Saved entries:

******

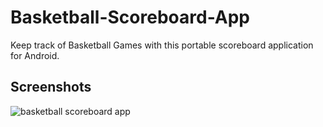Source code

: # Basketball-Scoreboard-App
Keep track of Basketball Games with this portable scoreboard application for Android.

## Screenshots
![basketball scoreboard app](https://user-images.githubusercontent.com/29515038/39668404-b89b543c-5081-11e8-91f6-5adbbc07955d.png)

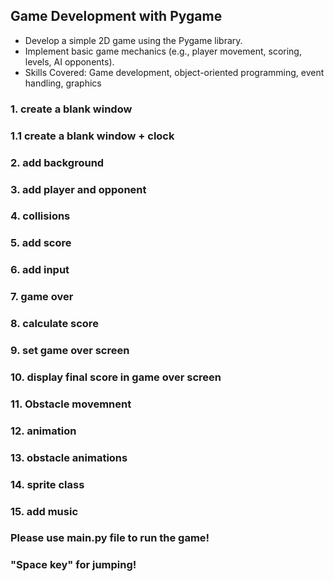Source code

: ## Game Development with Pygame
  - Develop a simple 2D game using the Pygame library.
  - Implement basic game mechanics (e.g., player movement, scoring, levels, AI opponents).
  - Skills Covered: Game development, object-oriented programming, event handling, graphics

### 1. create a blank window
### 1.1 create a blank window + clock
### 2. add background
### 3. add player and opponent
### 4. collisions
### 5. add score
### 6. add input
### 7. game over
### 8. calculate score
### 9. set game over screen
### 10. display final score in game over screen
### 11. Obstacle movemnent
### 12. animation
### 13. obstacle animations
### 14. sprite class
### 15. add music

### Please use main.py file to run the game!
### "Space key" for jumping! 
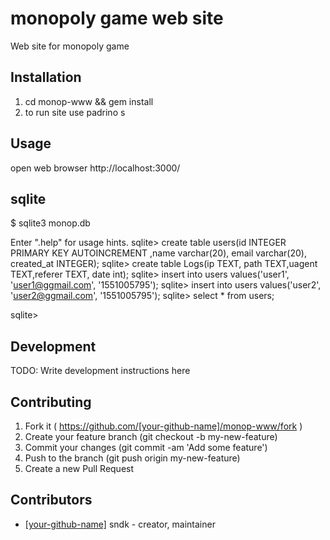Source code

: # monopoly game web site
 
 Web site for monopoly game

## Installation

1. cd monop-www && gem install
2. to run site use 
padrino s


## Usage
open web browser 
http://localhost:3000/

## sqlite
$ sqlite3 monop.db

Enter ".help" for usage hints.
sqlite> create table users(id INTEGER PRIMARY KEY AUTOINCREMENT ,name varchar(20), email varchar(20), created_at INTEGER);
sqlite> create table Logs(ip TEXT, path TEXT,uagent TEXT,referer TEXT, date int);
sqlite> insert into users values('user1', 'user1@ggmail.com', '1551005795');
sqlite> insert into users values('user2', 'user2@ggmail.com', '1551005795');
sqlite> select * from users;

sqlite>

## Development

TODO: Write development instructions here

## Contributing

1. Fork it ( https://github.com/[your-github-name]/monop-www/fork )
2. Create your feature branch (git checkout -b my-new-feature)
3. Commit your changes (git commit -am 'Add some feature')
4. Push to the branch (git push origin my-new-feature)
5. Create a new Pull Request

## Contributors

- [[your-github-name]](https://github.com/[your-github-name]) sndk - creator, maintainer
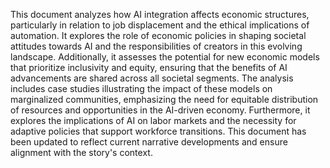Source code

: This document analyzes how AI integration affects economic structures, particularly in relation to job displacement and the ethical implications of automation. It explores the role of economic policies in shaping societal attitudes towards AI and the responsibilities of creators in this evolving landscape. Additionally, it assesses the potential for new economic models that prioritize inclusivity and equity, ensuring that the benefits of AI advancements are shared across all societal segments. The analysis includes case studies illustrating the impact of these models on marginalized communities, emphasizing the need for equitable distribution of resources and opportunities in the AI-driven economy. Furthermore, it explores the implications of AI on labor markets and the necessity for adaptive policies that support workforce transitions. This document has been updated to reflect current narrative developments and ensure alignment with the story's context.

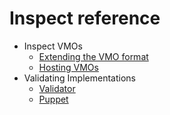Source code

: # Inspect reference

<!-- * [Accessing Inspect data](reference/diagnostics/inspect/access.md) -->

* Inspect VMOs
  * [Extending the VMO format](reference/diagnostics/inspect/updating-vmo-format.md)
  <!-- * [VMO Lifecycle](reference/diagnostics/inspect/lifecycle.md) -->
  * [Hosting VMOs](reference/diagnostics/inspect/tree.md)
* Validating Implementations
  * [Validator](reference/diagnostics/inspect/validator/README.md)
  * [Puppet](reference/diagnostics/inspect/validator/puppet.md)

<!--
* Client Libraries
  * [C++](development/languages/c-cpp/inspect.md)
  * [Dart](development/languages/dart/inspect.md)
  * [Rust](development/languages/rust/inspect.md)
-->
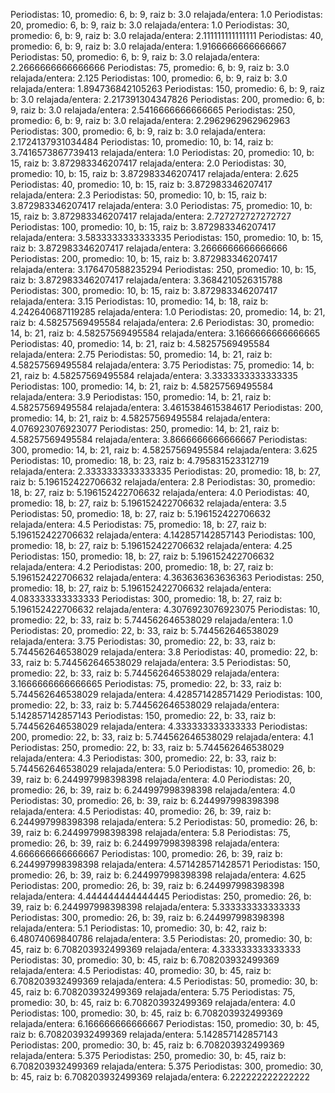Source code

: Periodistas: 10, promedio: 6, b: 9, raiz b: 3.0 relajada/entera: 1.0
Periodistas: 20, promedio: 6, b: 9, raiz b: 3.0 relajada/entera: 1.0
Periodistas: 30, promedio: 6, b: 9, raiz b: 3.0 relajada/entera: 2.111111111111111
Periodistas: 40, promedio: 6, b: 9, raiz b: 3.0 relajada/entera: 1.9166666666666667
Periodistas: 50, promedio: 6, b: 9, raiz b: 3.0 relajada/entera: 2.2666666666666666
Periodistas: 75, promedio: 6, b: 9, raiz b: 3.0 relajada/entera: 2.125
Periodistas: 100, promedio: 6, b: 9, raiz b: 3.0 relajada/entera: 1.894736842105263
Periodistas: 150, promedio: 6, b: 9, raiz b: 3.0 relajada/entera: 2.217391304347826
Periodistas: 200, promedio: 6, b: 9, raiz b: 3.0 relajada/entera: 2.5416666666666665
Periodistas: 250, promedio: 6, b: 9, raiz b: 3.0 relajada/entera: 2.2962962962962963
Periodistas: 300, promedio: 6, b: 9, raiz b: 3.0 relajada/entera: 2.1724137931034484
Periodistas: 10, promedio: 10, b: 14, raiz b: 3.7416573867739413 relajada/entera: 1.0
Periodistas: 20, promedio: 10, b: 15, raiz b: 3.872983346207417 relajada/entera: 2.0
Periodistas: 30, promedio: 10, b: 15, raiz b: 3.872983346207417 relajada/entera: 2.625
Periodistas: 40, promedio: 10, b: 15, raiz b: 3.872983346207417 relajada/entera: 2.3
Periodistas: 50, promedio: 10, b: 15, raiz b: 3.872983346207417 relajada/entera: 3.0
Periodistas: 75, promedio: 10, b: 15, raiz b: 3.872983346207417 relajada/entera: 2.727272727272727
Periodistas: 100, promedio: 10, b: 15, raiz b: 3.872983346207417 relajada/entera: 3.5833333333333335
Periodistas: 150, promedio: 10, b: 15, raiz b: 3.872983346207417 relajada/entera: 3.2666666666666666
Periodistas: 200, promedio: 10, b: 15, raiz b: 3.872983346207417 relajada/entera: 3.176470588235294
Periodistas: 250, promedio: 10, b: 15, raiz b: 3.872983346207417 relajada/entera: 3.3684210526315788
Periodistas: 300, promedio: 10, b: 15, raiz b: 3.872983346207417 relajada/entera: 3.15
Periodistas: 10, promedio: 14, b: 18, raiz b: 4.242640687119285 relajada/entera: 1.0
Periodistas: 20, promedio: 14, b: 21, raiz b: 4.58257569495584 relajada/entera: 2.6
Periodistas: 30, promedio: 14, b: 21, raiz b: 4.58257569495584 relajada/entera: 3.1666666666666665
Periodistas: 40, promedio: 14, b: 21, raiz b: 4.58257569495584 relajada/entera: 2.75
Periodistas: 50, promedio: 14, b: 21, raiz b: 4.58257569495584 relajada/entera: 3.75
Periodistas: 75, promedio: 14, b: 21, raiz b: 4.58257569495584 relajada/entera: 3.3333333333333335
Periodistas: 100, promedio: 14, b: 21, raiz b: 4.58257569495584 relajada/entera: 3.9
Periodistas: 150, promedio: 14, b: 21, raiz b: 4.58257569495584 relajada/entera: 3.4615384615384617
Periodistas: 200, promedio: 14, b: 21, raiz b: 4.58257569495584 relajada/entera: 4.076923076923077
Periodistas: 250, promedio: 14, b: 21, raiz b: 4.58257569495584 relajada/entera: 3.8666666666666667
Periodistas: 300, promedio: 14, b: 21, raiz b: 4.58257569495584 relajada/entera: 3.625
Periodistas: 10, promedio: 18, b: 23, raiz b: 4.795831523312719 relajada/entera: 2.3333333333333335
Periodistas: 20, promedio: 18, b: 27, raiz b: 5.196152422706632 relajada/entera: 2.8
Periodistas: 30, promedio: 18, b: 27, raiz b: 5.196152422706632 relajada/entera: 4.0
Periodistas: 40, promedio: 18, b: 27, raiz b: 5.196152422706632 relajada/entera: 3.5
Periodistas: 50, promedio: 18, b: 27, raiz b: 5.196152422706632 relajada/entera: 4.5
Periodistas: 75, promedio: 18, b: 27, raiz b: 5.196152422706632 relajada/entera: 4.142857142857143
Periodistas: 100, promedio: 18, b: 27, raiz b: 5.196152422706632 relajada/entera: 4.25
Periodistas: 150, promedio: 18, b: 27, raiz b: 5.196152422706632 relajada/entera: 4.2
Periodistas: 200, promedio: 18, b: 27, raiz b: 5.196152422706632 relajada/entera: 4.363636363636363
Periodistas: 250, promedio: 18, b: 27, raiz b: 5.196152422706632 relajada/entera: 4.083333333333333
Periodistas: 300, promedio: 18, b: 27, raiz b: 5.196152422706632 relajada/entera: 4.3076923076923075
Periodistas: 10, promedio: 22, b: 33, raiz b: 5.744562646538029 relajada/entera: 1.0
Periodistas: 20, promedio: 22, b: 33, raiz b: 5.744562646538029 relajada/entera: 3.75
Periodistas: 30, promedio: 22, b: 33, raiz b: 5.744562646538029 relajada/entera: 3.8
Periodistas: 40, promedio: 22, b: 33, raiz b: 5.744562646538029 relajada/entera: 3.5
Periodistas: 50, promedio: 22, b: 33, raiz b: 5.744562646538029 relajada/entera: 3.1666666666666665
Periodistas: 75, promedio: 22, b: 33, raiz b: 5.744562646538029 relajada/entera: 4.428571428571429
Periodistas: 100, promedio: 22, b: 33, raiz b: 5.744562646538029 relajada/entera: 5.142857142857143
Periodistas: 150, promedio: 22, b: 33, raiz b: 5.744562646538029 relajada/entera: 4.333333333333333
Periodistas: 200, promedio: 22, b: 33, raiz b: 5.744562646538029 relajada/entera: 4.1
Periodistas: 250, promedio: 22, b: 33, raiz b: 5.744562646538029 relajada/entera: 4.3
Periodistas: 300, promedio: 22, b: 33, raiz b: 5.744562646538029 relajada/entera: 5.0
Periodistas: 10, promedio: 26, b: 39, raiz b: 6.244997998398398 relajada/entera: 4.0
Periodistas: 20, promedio: 26, b: 39, raiz b: 6.244997998398398 relajada/entera: 4.0
Periodistas: 30, promedio: 26, b: 39, raiz b: 6.244997998398398 relajada/entera: 4.5
Periodistas: 40, promedio: 26, b: 39, raiz b: 6.244997998398398 relajada/entera: 5.2
Periodistas: 50, promedio: 26, b: 39, raiz b: 6.244997998398398 relajada/entera: 5.8
Periodistas: 75, promedio: 26, b: 39, raiz b: 6.244997998398398 relajada/entera: 4.666666666666667
Periodistas: 100, promedio: 26, b: 39, raiz b: 6.244997998398398 relajada/entera: 4.571428571428571
Periodistas: 150, promedio: 26, b: 39, raiz b: 6.244997998398398 relajada/entera: 4.625
Periodistas: 200, promedio: 26, b: 39, raiz b: 6.244997998398398 relajada/entera: 4.444444444444445
Periodistas: 250, promedio: 26, b: 39, raiz b: 6.244997998398398 relajada/entera: 5.333333333333333
Periodistas: 300, promedio: 26, b: 39, raiz b: 6.244997998398398 relajada/entera: 5.1
Periodistas: 10, promedio: 30, b: 42, raiz b: 6.48074069840786 relajada/entera: 3.5
Periodistas: 20, promedio: 30, b: 45, raiz b: 6.708203932499369 relajada/entera: 4.333333333333333
Periodistas: 30, promedio: 30, b: 45, raiz b: 6.708203932499369 relajada/entera: 4.5
Periodistas: 40, promedio: 30, b: 45, raiz b: 6.708203932499369 relajada/entera: 4.5
Periodistas: 50, promedio: 30, b: 45, raiz b: 6.708203932499369 relajada/entera: 5.75
Periodistas: 75, promedio: 30, b: 45, raiz b: 6.708203932499369 relajada/entera: 4.0
Periodistas: 100, promedio: 30, b: 45, raiz b: 6.708203932499369 relajada/entera: 6.166666666666667
Periodistas: 150, promedio: 30, b: 45, raiz b: 6.708203932499369 relajada/entera: 5.142857142857143
Periodistas: 200, promedio: 30, b: 45, raiz b: 6.708203932499369 relajada/entera: 5.375
Periodistas: 250, promedio: 30, b: 45, raiz b: 6.708203932499369 relajada/entera: 5.375
Periodistas: 300, promedio: 30, b: 45, raiz b: 6.708203932499369 relajada/entera: 6.222222222222222
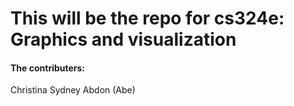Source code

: # This will be the repo for cs324e: Graphics and visualization
#### The contributers:
Christina
Sydney
Abdon (Abe)

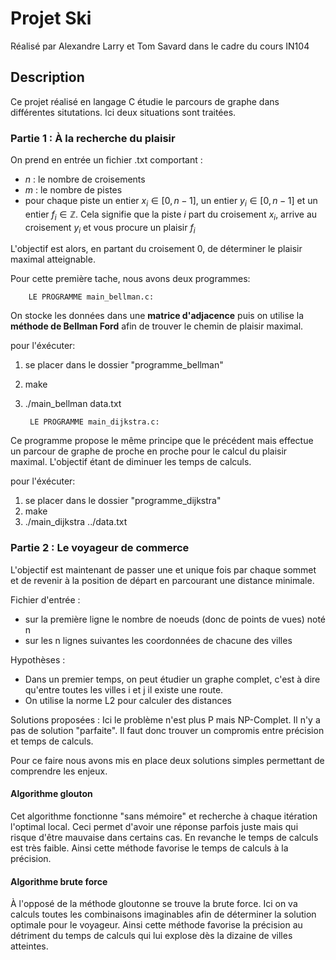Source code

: # Projet Ski
Réalisé par Alexandre Larry et Tom Savard dans le cadre du cours IN104
## Description 
Ce projet réalisé en langage C étudie le parcours de graphe dans différentes situtations. Ici deux situations sont traitées.
### Partie 1 : À la recherche du plaisir
On prend en entrée un fichier .txt comportant :
* $n$ : le nombre de croisements 
* $m$ : le nombre de pistes 
* pour chaque piste un entier $x_i \in [0,n-1]$, un entier $y_i \in [0,n-1]$ et un entier $f_i \in \mathbb{Z}$. Cela signifie que la piste $i$ part du croisement $x_i$, arrive au croisement $y_i$ et vous procure un plaisir $f_i$

L'objectif est alors, en partant du croisement 0, de déterminer le plaisir maximal atteignable.

Pour cette première tache, nous avons deux programmes:

        LE PROGRAMME main_bellman.c:
On stocke les données dans une __matrice d'adjacence__ puis on utilise la __méthode de Bellman Ford__ afin de trouver le chemin de plaisir maximal.

pour l'éxécuter:
1. se placer dans le dossier "programme_bellman"
2. make
3. ./main_bellman data.txt


        LE PROGRAMME main_dijkstra.c:
Ce programme propose le même principe que le précédent mais effectue un parcour de graphe de proche en proche pour le calcul du plaisir maximal. L'objectif étant de diminuer les temps de calculs. 

pour l'éxécuter:
1. se placer dans le dossier "programme_dijkstra"
2. make
3. ./main_dijkstra ../data.txt

### Partie 2 : Le voyageur de commerce
L'objectif est maintenant de passer une et unique fois par chaque sommet et de revenir à la position de départ en parcourant une distance minimale.

Fichier d'entrée : 
- sur la première ligne le nombre de noeuds (donc de points de vues) noté n
- sur les n lignes suivantes les coordonnées de chacune des villes

Hypothèses : 
- Dans un premier temps, on peut étudier un graphe complet, c'est à dire qu'entre toutes les villes i et j il existe une route. 
- On utilise la norme L2 pour calculer des distances

Solutions proposées :
Ici le problème n'est plus P mais NP-Complet. Il n'y a pas de solution "parfaite". Il faut donc trouver un compromis entre précision et temps de calculs.

Pour ce faire nous avons mis en place deux solutions simples permettant de comprendre les enjeux.

#### Algorithme glouton

Cet algorithme fonctionne "sans mémoire" et recherche à chaque itération l'optimal local. Ceci permet d'avoir une réponse parfois juste mais qui risque d'être mauvaise dans certains cas. En revanche le temps de calculs est très faible.
Ainsi cette méthode favorise le temps de calculs à la précision.

#### Algorithme brute force

À l'opposé de la méthode gloutonne se trouve la brute force. Ici on va calculs toutes les combinaisons imaginables afin de déterminer la solution optimale pour le voyageur.
Ainsi cette méthode favorise la précision au détriment du temps de calculs qui lui explose dès la dizaine de villes atteintes.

******

Directions for this task> From the data above, output exactly the lines between the one containing "Periodistas: 20, promedio: 14, b: 21, raiz" and the one containing "Periodistas: 200, promedio: 14, b: 21, raiz", counting both of them.

Problem solution>
Periodistas: 20, promedio: 14, b: 21, raiz b: 4.58257569495584 relajada/entera: 2.6
Periodistas: 30, promedio: 14, b: 21, raiz b: 4.58257569495584 relajada/entera: 3.1666666666666665
Periodistas: 40, promedio: 14, b: 21, raiz b: 4.58257569495584 relajada/entera: 2.75
Periodistas: 50, promedio: 14, b: 21, raiz b: 4.58257569495584 relajada/entera: 3.75
Periodistas: 75, promedio: 14, b: 21, raiz b: 4.58257569495584 relajada/entera: 3.3333333333333335
Periodistas: 100, promedio: 14, b: 21, raiz b: 4.58257569495584 relajada/entera: 3.9
Periodistas: 150, promedio: 14, b: 21, raiz b: 4.58257569495584 relajada/entera: 3.4615384615384617
Periodistas: 200, promedio: 14, b: 21, raiz b: 4.58257569495584 relajada/entera: 4.076923076923077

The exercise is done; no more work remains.